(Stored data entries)
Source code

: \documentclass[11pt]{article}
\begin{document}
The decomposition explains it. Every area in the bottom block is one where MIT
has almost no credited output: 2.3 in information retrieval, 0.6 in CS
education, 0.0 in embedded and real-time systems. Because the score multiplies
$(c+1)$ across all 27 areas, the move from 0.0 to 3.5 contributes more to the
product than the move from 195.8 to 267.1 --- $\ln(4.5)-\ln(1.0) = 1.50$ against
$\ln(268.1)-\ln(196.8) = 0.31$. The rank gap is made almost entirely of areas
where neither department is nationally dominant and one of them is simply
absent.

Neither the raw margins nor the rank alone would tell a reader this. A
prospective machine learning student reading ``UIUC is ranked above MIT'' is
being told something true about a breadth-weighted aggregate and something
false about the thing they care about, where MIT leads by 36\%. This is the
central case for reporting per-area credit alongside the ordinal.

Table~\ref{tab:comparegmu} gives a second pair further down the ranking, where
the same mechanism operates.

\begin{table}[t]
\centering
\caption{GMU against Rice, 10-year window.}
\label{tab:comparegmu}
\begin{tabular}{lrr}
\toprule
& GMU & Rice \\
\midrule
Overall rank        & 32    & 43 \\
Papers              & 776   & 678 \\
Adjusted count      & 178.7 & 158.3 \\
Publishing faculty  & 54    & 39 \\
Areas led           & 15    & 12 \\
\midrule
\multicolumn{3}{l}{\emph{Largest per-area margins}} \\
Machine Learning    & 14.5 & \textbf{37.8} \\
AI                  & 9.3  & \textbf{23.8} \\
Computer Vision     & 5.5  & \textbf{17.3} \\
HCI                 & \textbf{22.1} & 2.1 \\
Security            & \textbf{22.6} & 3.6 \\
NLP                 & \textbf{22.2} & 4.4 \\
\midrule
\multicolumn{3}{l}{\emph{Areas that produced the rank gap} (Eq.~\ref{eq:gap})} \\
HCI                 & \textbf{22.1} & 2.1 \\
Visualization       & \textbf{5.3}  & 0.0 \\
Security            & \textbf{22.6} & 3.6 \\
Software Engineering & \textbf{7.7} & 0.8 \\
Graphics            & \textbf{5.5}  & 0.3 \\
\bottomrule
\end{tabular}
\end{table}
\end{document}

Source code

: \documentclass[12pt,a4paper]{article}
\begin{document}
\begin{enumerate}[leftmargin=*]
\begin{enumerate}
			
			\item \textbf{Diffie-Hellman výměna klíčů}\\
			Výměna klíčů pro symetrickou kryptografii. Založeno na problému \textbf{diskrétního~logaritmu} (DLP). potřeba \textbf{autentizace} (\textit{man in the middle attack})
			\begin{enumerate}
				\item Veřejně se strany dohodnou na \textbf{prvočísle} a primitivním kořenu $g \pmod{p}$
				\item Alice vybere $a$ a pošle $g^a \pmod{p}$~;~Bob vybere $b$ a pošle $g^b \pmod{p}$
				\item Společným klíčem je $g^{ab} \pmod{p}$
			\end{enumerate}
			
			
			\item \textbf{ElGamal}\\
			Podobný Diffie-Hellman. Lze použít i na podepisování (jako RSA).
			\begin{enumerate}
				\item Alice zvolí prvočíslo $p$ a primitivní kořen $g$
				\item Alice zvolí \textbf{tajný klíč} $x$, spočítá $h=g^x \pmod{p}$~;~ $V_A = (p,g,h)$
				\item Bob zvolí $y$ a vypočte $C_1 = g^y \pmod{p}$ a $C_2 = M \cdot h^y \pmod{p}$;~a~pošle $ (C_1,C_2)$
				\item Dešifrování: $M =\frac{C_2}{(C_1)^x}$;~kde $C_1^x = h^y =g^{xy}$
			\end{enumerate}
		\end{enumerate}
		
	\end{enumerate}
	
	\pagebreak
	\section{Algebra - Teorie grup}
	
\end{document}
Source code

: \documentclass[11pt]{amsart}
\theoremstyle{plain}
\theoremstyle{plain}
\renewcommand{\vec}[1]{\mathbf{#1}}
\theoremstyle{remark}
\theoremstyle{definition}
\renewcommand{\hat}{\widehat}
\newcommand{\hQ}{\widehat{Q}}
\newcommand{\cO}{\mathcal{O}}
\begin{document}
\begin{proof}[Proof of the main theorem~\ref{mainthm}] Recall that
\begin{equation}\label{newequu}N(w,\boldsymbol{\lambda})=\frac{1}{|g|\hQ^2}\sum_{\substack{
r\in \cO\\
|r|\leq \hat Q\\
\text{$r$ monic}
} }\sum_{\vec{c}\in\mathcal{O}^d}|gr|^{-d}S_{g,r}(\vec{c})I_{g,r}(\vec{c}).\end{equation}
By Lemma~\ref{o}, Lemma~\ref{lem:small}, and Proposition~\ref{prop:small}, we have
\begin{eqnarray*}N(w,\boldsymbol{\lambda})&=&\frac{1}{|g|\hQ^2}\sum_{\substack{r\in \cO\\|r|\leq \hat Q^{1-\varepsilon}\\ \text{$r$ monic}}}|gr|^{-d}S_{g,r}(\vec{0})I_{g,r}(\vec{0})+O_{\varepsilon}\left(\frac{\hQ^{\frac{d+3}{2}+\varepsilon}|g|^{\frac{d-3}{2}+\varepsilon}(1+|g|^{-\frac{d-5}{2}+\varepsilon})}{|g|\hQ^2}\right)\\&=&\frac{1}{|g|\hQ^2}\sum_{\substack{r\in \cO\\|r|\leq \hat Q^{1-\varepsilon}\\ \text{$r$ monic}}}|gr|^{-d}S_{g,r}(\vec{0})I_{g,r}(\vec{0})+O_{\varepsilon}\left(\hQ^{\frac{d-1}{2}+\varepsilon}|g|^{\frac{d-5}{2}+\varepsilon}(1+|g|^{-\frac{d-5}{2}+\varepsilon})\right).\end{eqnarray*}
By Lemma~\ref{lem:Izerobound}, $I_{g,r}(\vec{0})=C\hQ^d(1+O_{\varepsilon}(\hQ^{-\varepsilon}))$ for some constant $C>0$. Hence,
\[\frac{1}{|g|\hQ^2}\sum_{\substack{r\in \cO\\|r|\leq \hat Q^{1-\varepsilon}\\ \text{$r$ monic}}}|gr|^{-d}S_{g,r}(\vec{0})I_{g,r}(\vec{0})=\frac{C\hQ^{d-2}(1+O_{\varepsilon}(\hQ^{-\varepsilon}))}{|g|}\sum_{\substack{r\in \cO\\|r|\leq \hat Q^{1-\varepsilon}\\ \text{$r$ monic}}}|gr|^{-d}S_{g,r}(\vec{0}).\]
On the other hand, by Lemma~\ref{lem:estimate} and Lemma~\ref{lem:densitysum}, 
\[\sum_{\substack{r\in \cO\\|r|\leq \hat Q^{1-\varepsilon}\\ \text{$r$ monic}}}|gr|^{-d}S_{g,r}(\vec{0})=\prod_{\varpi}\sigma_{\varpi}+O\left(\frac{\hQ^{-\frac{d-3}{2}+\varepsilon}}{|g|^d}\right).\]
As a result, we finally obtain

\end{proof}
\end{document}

**WHAT THIS TASK INVOLVES**
Every line in the records has to be written out again exactly.

**ANSWER TO THIS TASK**
Source code

: \documentclass[11pt]{article}
\begin{document}
The decomposition explains it. Every area in the bottom block is one where MIT
has almost no credited output: 2.3 in information retrieval, 0.6 in CS
education, 0.0 in embedded and real-time systems. Because the score multiplies
$(c+1)$ across all 27 areas, the move from 0.0 to 3.5 contributes more to the
product than the move from 195.8 to 267.1 --- $\ln(4.5)-\ln(1.0) = 1.50$ against
$\ln(268.1)-\ln(196.8) = 0.31$. The rank gap is made almost entirely of areas
where neither department is nationally dominant and one of them is simply
absent.

Neither the raw margins nor the rank alone would tell a reader this. A
prospective machine learning student reading ``UIUC is ranked above MIT'' is
being told something true about a breadth-weighted aggregate and something
false about the thing they care about, where MIT leads by 36\%. This is the
central case for reporting per-area credit alongside the ordinal.

Table~\ref{tab:comparegmu} gives a second pair further down the ranking, where
the same mechanism operates.

\begin{table}[t]
\centering
\caption{GMU against Rice, 10-year window.}
\label{tab:comparegmu}
\begin{tabular}{lrr}
\toprule
& GMU & Rice \\
\midrule
Overall rank        & 32    & 43 \\
Papers              & 776   & 678 \\
Adjusted count      & 178.7 & 158.3 \\
Publishing faculty  & 54    & 39 \\
Areas led           & 15    & 12 \\
\midrule
\multicolumn{3}{l}{\emph{Largest per-area margins}} \\
Machine Learning    & 14.5 & \textbf{37.8} \\
AI                  & 9.3  & \textbf{23.8} \\
Computer Vision     & 5.5  & \textbf{17.3} \\
HCI                 & \textbf{22.1} & 2.1 \\
Security            & \textbf{22.6} & 3.6 \\
NLP                 & \textbf{22.2} & 4.4 \\
\midrule
\multicolumn{3}{l}{\emph{Areas that produced the rank gap} (Eq.~\ref{eq:gap})} \\
HCI                 & \textbf{22.1} & 2.1 \\
Visualization       & \textbf{5.3}  & 0.0 \\
Security            & \textbf{22.6} & 3.6 \\
Software Engineering & \textbf{7.7} & 0.8 \\
Graphics            & \textbf{5.5}  & 0.3 \\
\bottomrule
\end{tabular}
\end{table}
\end{document}

Source code

: \documentclass[12pt,a4paper]{article}
\begin{document}
\begin{enumerate}[leftmargin=*]
\begin{enumerate}
			
			\item \textbf{Diffie-Hellman výměna klíčů}\\
			Výměna klíčů pro symetrickou kryptografii. Založeno na problému \textbf{diskrétního~logaritmu} (DLP). potřeba \textbf{autentizace} (\textit{man in the middle attack})
			\begin{enumerate}
				\item Veřejně se strany dohodnou na \textbf{prvočísle} a primitivním kořenu $g \pmod{p}$
				\item Alice vybere $a$ a pošle $g^a \pmod{p}$~;~Bob vybere $b$ a pošle $g^b \pmod{p}$
				\item Společným klíčem je $g^{ab} \pmod{p}$
			\end{enumerate}
			
			
			\item \textbf{ElGamal}\\
			Podobný Diffie-Hellman. Lze použít i na podepisování (jako RSA).
			\begin{enumerate}
				\item Alice zvolí prvočíslo $p$ a primitivní kořen $g$
				\item Alice zvolí \textbf{tajný klíč} $x$, spočítá $h=g^x \pmod{p}$~;~ $V_A = (p,g,h)$
				\item Bob zvolí $y$ a vypočte $C_1 = g^y \pmod{p}$ a $C_2 = M \cdot h^y \pmod{p}$;~a~pošle $ (C_1,C_2)$
				\item Dešifrování: $M =\frac{C_2}{(C_1)^x}$;~kde $C_1^x = h^y =g^{xy}$
			\end{enumerate}
		\end{enumerate}
		
	\end{enumerate}
	
	\pagebreak
	\section{Algebra - Teorie grup}
	
\end{document}
Source code

: \documentclass[11pt]{amsart}
\theoremstyle{plain}
\theoremstyle{plain}
\renewcommand{\vec}[1]{\mathbf{#1}}
\theoremstyle{remark}
\theoremstyle{definition}
\renewcommand{\hat}{\widehat}
\newcommand{\hQ}{\widehat{Q}}
\newcommand{\cO}{\mathcal{O}}
\begin{document}
\begin{proof}[Proof of the main theorem~\ref{mainthm}] Recall that
\begin{equation}\label{newequu}N(w,\boldsymbol{\lambda})=\frac{1}{|g|\hQ^2}\sum_{\substack{
r\in \cO\\
|r|\leq \hat Q\\
\text{$r$ monic}
} }\sum_{\vec{c}\in\mathcal{O}^d}|gr|^{-d}S_{g,r}(\vec{c})I_{g,r}(\vec{c}).\end{equation}
By Lemma~\ref{o}, Lemma~\ref{lem:small}, and Proposition~\ref{prop:small}, we have
\begin{eqnarray*}N(w,\boldsymbol{\lambda})&=&\frac{1}{|g|\hQ^2}\sum_{\substack{r\in \cO\\|r|\leq \hat Q^{1-\varepsilon}\\ \text{$r$ monic}}}|gr|^{-d}S_{g,r}(\vec{0})I_{g,r}(\vec{0})+O_{\varepsilon}\left(\frac{\hQ^{\frac{d+3}{2}+\varepsilon}|g|^{\frac{d-3}{2}+\varepsilon}(1+|g|^{-\frac{d-5}{2}+\varepsilon})}{|g|\hQ^2}\right)\\&=&\frac{1}{|g|\hQ^2}\sum_{\substack{r\in \cO\\|r|\leq \hat Q^{1-\varepsilon}\\ \text{$r$ monic}}}|gr|^{-d}S_{g,r}(\vec{0})I_{g,r}(\vec{0})+O_{\varepsilon}\left(\hQ^{\frac{d-1}{2}+\varepsilon}|g|^{\frac{d-5}{2}+\varepsilon}(1+|g|^{-\frac{d-5}{2}+\varepsilon})\right).\end{eqnarray*}
By Lemma~\ref{lem:Izerobound}, $I_{g,r}(\vec{0})=C\hQ^d(1+O_{\varepsilon}(\hQ^{-\varepsilon}))$ for some constant $C>0$. Hence,
\[\frac{1}{|g|\hQ^2}\sum_{\substack{r\in \cO\\|r|\leq \hat Q^{1-\varepsilon}\\ \text{$r$ monic}}}|gr|^{-d}S_{g,r}(\vec{0})I_{g,r}(\vec{0})=\frac{C\hQ^{d-2}(1+O_{\varepsilon}(\hQ^{-\varepsilon}))}{|g|}\sum_{\substack{r\in \cO\\|r|\leq \hat Q^{1-\varepsilon}\\ \text{$r$ monic}}}|gr|^{-d}S_{g,r}(\vec{0}).\]
On the other hand, by Lemma~\ref{lem:estimate} and Lemma~\ref{lem:densitysum}, 
\[\sum_{\substack{r\in \cO\\|r|\leq \hat Q^{1-\varepsilon}\\ \text{$r$ monic}}}|gr|^{-d}S_{g,r}(\vec{0})=\prod_{\varpi}\sigma_{\varpi}+O\left(\frac{\hQ^{-\frac{d-3}{2}+\varepsilon}}{|g|^d}\right).\]
As a result, we finally obtain

\end{proof}
\end{document}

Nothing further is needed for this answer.